Brief:
Copy out each line of the listing below in which the string "express" occurs.

Information provided:
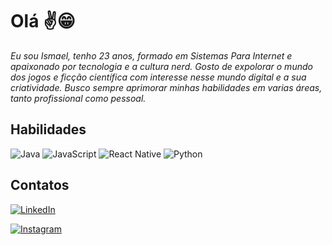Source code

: # Olá ✌😁

_Eu sou Ismael, tenho 23 anos, formado em Sistemas Para Internet e apaixonado por tecnologia e a cultura nerd. Gosto de expolorar o mundo dos jogos e ficção científica com interesse nesse mundo digital e a sua criatividade. Busco sempre aprimorar minhas habilidades em varias áreas, tanto profissional como pessoal._

## Habilidades

![Java](https://img.shields.io/badge/java-%23ED8B00.svg?style=for-the-badge&logo=openjdk&logoColor=white)
![JavaScript](https://img.shields.io/badge/JavaScript-F7DF1E?style=for-the-badge&logo=javascript&logoColor=black)
![React Native](https://img.shields.io/badge/React_Native-20232A?style=for-the-badge&logo=react&logoColor=61DAFB)
![Python](https://img.shields.io/badge/python-3670A0?style=for-the-badge&logo=python&logoColor=ffdd54)

## Contatos

[![LinkedIn](https://img.shields.io/badge/-LinkedIn-000?style=for-the-badge&logo=linkedin&logoColor=30A3DC)]()

[![Instagram](https://img.shields.io/badge/Instagram-000?style=for-the-badge&logo=instagram&logoColor=ffa500)]()
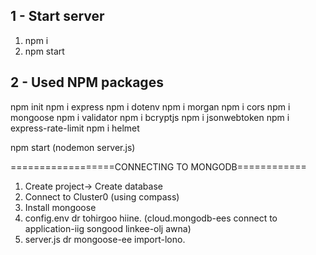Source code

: ## 1 - Start server

1. npm i
2. npm start

## 2 - Used NPM packages

npm init
npm i express
npm i dotenv
npm i morgan
npm i cors
npm i mongoose
npm i validator
npm i bcryptjs
npm i jsonwebtoken
npm i express-rate-limit
npm i helmet

npm start (nodemon server.js)

==================CONNECTING TO MONGODB============

1. Create project-> Create database
2. Connect to Cluster0 (using compass)
3. Install mongoose
4. config.env dr tohirgoo hiine. (cloud.mongodb-ees connect to application-iig songood linkee-olj awna)
5. server.js dr mongoose-ee import-lono.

Answer for this exercise:
npm i express
npm i express-rate-limit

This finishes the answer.